(Excerpts from a dataset)

- Opening Delimiter -

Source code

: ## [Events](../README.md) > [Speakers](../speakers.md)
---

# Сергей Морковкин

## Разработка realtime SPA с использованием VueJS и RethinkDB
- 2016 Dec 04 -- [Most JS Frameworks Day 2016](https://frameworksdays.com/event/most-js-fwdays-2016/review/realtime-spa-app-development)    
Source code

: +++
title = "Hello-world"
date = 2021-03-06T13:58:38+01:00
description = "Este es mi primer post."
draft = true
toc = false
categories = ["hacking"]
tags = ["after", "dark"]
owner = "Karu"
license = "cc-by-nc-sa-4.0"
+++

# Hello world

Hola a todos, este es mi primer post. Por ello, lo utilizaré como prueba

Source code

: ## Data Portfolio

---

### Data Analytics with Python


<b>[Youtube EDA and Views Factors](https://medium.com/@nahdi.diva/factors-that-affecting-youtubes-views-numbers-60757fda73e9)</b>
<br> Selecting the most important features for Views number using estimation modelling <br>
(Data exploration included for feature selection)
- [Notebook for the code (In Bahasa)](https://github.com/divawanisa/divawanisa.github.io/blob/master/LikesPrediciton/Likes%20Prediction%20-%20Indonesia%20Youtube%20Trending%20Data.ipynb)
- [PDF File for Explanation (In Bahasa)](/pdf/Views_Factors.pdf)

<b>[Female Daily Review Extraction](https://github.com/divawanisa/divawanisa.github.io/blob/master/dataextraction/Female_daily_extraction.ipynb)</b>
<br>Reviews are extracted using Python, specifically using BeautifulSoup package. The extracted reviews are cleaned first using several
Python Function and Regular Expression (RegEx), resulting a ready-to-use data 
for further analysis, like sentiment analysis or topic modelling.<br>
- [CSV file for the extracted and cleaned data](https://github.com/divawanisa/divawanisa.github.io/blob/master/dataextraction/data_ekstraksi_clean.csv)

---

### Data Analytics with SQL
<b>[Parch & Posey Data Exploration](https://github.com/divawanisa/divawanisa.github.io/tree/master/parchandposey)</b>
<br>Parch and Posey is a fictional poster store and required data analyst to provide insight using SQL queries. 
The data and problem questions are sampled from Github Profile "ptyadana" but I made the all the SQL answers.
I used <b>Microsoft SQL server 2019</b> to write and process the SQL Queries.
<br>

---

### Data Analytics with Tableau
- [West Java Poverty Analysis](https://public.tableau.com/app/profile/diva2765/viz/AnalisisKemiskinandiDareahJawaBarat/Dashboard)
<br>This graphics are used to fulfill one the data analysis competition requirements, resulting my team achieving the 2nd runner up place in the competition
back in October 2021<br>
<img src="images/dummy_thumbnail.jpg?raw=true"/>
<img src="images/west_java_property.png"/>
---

- Closing Delimiter -

## Directions
Your task is to transcribe all of the entries word for word.

## Solution to this exercise
Source code

: ## [Events](../README.md) > [Speakers](../speakers.md)
---

# Сергей Морковкин

## Разработка realtime SPA с использованием VueJS и RethinkDB
- 2016 Dec 04 -- [Most JS Frameworks Day 2016](https://frameworksdays.com/event/most-js-fwdays-2016/review/realtime-spa-app-development)    
Source code

: +++
title = "Hello-world"
date = 2021-03-06T13:58:38+01:00
description = "Este es mi primer post."
draft = true
toc = false
categories = ["hacking"]
tags = ["after", "dark"]
owner = "Karu"
license = "cc-by-nc-sa-4.0"
+++

# Hello world

Hola a todos, este es mi primer post. Por ello, lo utilizaré como prueba

Source code

: ## Data Portfolio

---

### Data Analytics with Python


<b>[Youtube EDA and Views Factors](https://medium.com/@nahdi.diva/factors-that-affecting-youtubes-views-numbers-60757fda73e9)</b>
<br> Selecting the most important features for Views number using estimation modelling <br>
(Data exploration included for feature selection)
- [Notebook for the code (In Bahasa)](https://github.com/divawanisa/divawanisa.github.io/blob/master/LikesPrediciton/Likes%20Prediction%20-%20Indonesia%20Youtube%20Trending%20Data.ipynb)
- [PDF File for Explanation (In Bahasa)](/pdf/Views_Factors.pdf)

<b>[Female Daily Review Extraction](https://github.com/divawanisa/divawanisa.github.io/blob/master/dataextraction/Female_daily_extraction.ipynb)</b>
<br>Reviews are extracted using Python, specifically using BeautifulSoup package. The extracted reviews are cleaned first using several
Python Function and Regular Expression (RegEx), resulting a ready-to-use data 
for further analysis, like sentiment analysis or topic modelling.<br>
- [CSV file for the extracted and cleaned data](https://github.com/divawanisa/divawanisa.github.io/blob/master/dataextraction/data_ekstraksi_clean.csv)

---

### Data Analytics with SQL
<b>[Parch & Posey Data Exploration](https://github.com/divawanisa/divawanisa.github.io/tree/master/parchandposey)</b>
<br>Parch and Posey is a fictional poster store and required data analyst to provide insight using SQL queries. 
The data and problem questions are sampled from Github Profile "ptyadana" but I made the all the SQL answers.
I used <b>Microsoft SQL server 2019</b> to write and process the SQL Queries.
<br>

---

### Data Analytics with Tableau
- [West Java Poverty Analysis](https://public.tableau.com/app/profile/diva2765/viz/AnalisisKemiskinandiDareahJawaBarat/Dashboard)
<br>This graphics are used to fulfill one the data analysis competition requirements, resulting my team achieving the 2nd runner up place in the competition
back in October 2021<br>
<img src="images/dummy_thumbnail.jpg?raw=true"/>
<img src="images/west_java_property.png"/>
---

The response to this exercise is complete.